Three Quick Questions vs The Enjoyment of Photography

Started Jan 2, 2013 | Discussions thread
OP Great Bustard Forum Pro • Posts: 39,328
Re: Three Quick Questions vs The Enjoyment of Photography

grumpyolderman wrote:

Ironically, Equivalence works against larger formats, as the noise advantage for larger sensor systems disappears for Equivalent photos.

GB, enlighten me here, same scene, same metering, FF show less noise (maybe not if the sensor is 7 years old) in real pictures, why is this then? Assuming same number of pixels per sensor, the larger pixels will get more light per pixel at same exposure settings, making it easier for the sensor to generate a final picture with less noise, I would say latest sensors compared FF still has about a 2 f-stop advantage in noise alone, and some in DR.

Equivalent photos have the same perspective, framing, DOF, and shutter speed.  The consequence of this is that the same total amount of light is projected on the sensor.  Thus, if the sensors are equally efficient, the noise will be the same.

However, often there is enough light so that the FF photographer can achieve the same DOF with a lower shutter speed, thus putting much more light on the sensor, and thus less noise.  Alternatively, the FF photographer can use a more shallow DOF for a given shutter speed, if the more shallow DOF is desirable, or, at least, more desirable than the higher noise.  The consequence of the more shallow DOF for a given shutter speed once again projects more total light on the sensor, and thus less noise.

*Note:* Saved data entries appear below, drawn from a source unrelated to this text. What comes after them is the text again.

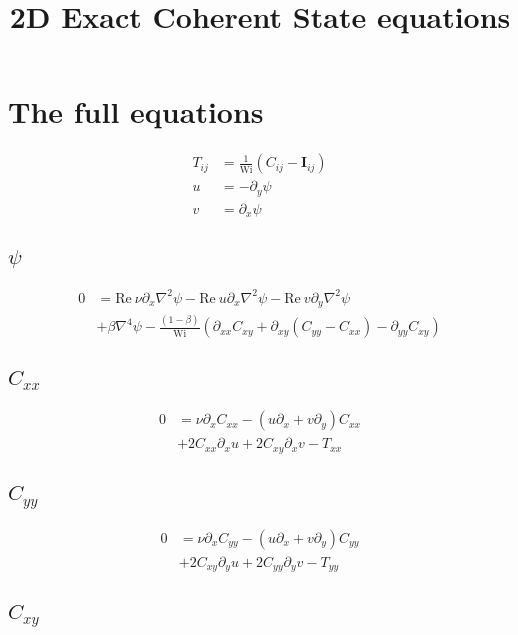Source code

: \documentclass[12,a4paper]{article}
\newcommand{\dd}[1]{\partial_{#1}}
\newcommand{\lpl}{\nabla^{2}}
\newcommand{\bih}{\nabla^{4}}
\newcommand{\Wi}{\mathrm{Wi}}
\newcommand{\Rey}{\mathrm{Re \ }}
\newcommand{\II}{\mathbf{I}}
\begin{document}
\title{2D Exact Coherent State equations}
\maketitle

\section{The full equations}
\begin{align}
    T_{ij} &= \frac{1}{\Wi} (C_{ij} - \II_{ij}) \\
    u	   &= -\dd{y} \psi \\
    v	   &= \dd{x} \psi
\end{align}

\subsection{$\psi$}

\begin{align}
    0 &= \Rey\nu\dd{x}\lpl\psi - \Rey u \dd{x} \lpl \psi - \Rey v \dd{y} \lpl \psi \nonumber\\
      &+ \beta \bih \psi - \frac{(1-\beta)}{\Wi} \left( \dd{xx} C_{xy} + \dd{xy}(C_{yy} - C_{xx}) - \dd{yy} C_{xy}\right)
\end{align}

\subsection{$C_{xx}$}

\begin{align}
    0 &= \nu \dd{x} C_{xx} - (u\dd{x} + v\dd{y}) C_{xx} \nonumber\\
      &+ 2C_{xx}\dd{x}u + 2C_{xy}\dd{x}v -  T_{xx}
\end{align}

\subsection{$C_{yy}$}

\begin{align}
    0 &= \nu \dd{x} C_{yy} - (u\dd{x} + v\dd{y}) C_{yy} \nonumber\\
    &+ 2C_{xy} \dd{y}u + 2C_{yy}\dd{y}v - T_{yy}
\end{align}

\subsection{$C_{xy}$}
\end{document}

So, if you see FF photos having a noise advantage, it is because the FF photographer is taking photos that are not Equivalent.

Conversely, if the mFT camera has sensor IS, or is using an IS lens and the FF photographer does not have an IS lens (e.g. EM5 + 45 / 1.8 vs 5D3 + 85 / 1.8), then, in low light, the mFT system can use a lower shutter speed for a given DOF (so long as motion blur is not an issue or is desirable for artistic effect), and it will be the mFT system that has less noise.

The effect of pixel count on noise is a secondary, not primary, effect.  The primary causes of noise in the photo are:

  1. The total amount of light falling on the sensor (Total Light = Exposure x Effective Sensor Area)
  2. The amount of that light that is recorded (Total Light Recorded = Total Light x QE)
  3. The additional noise added by the sensor and supporting hardware (read noise)

For Equivlalent photos (same DOF and shutter speed), the total amount of light falling on the sensor is the same.  For equally efficient sensors, the QE and read noise are the same.

Where pixel size comes into this is read noise and NR (noise reduction).  If pixels had the same read noise regardless of size, then more pixels would result in more read noise per area, and thus more total noise.  However, smaller pixels tend to have less noise, as a general rule, so, this reduces the noise penalty considerably, and, in some cases, reverses it.

More pixels also mean more recorded detail, which means that additional detail can be traded for less noise via NR software.  In an interesting corollary, this means that sharper lenses can result in less noise.

Hopefully, that answers your questions without being overly technical.  By the way, I have to ask:  older than what?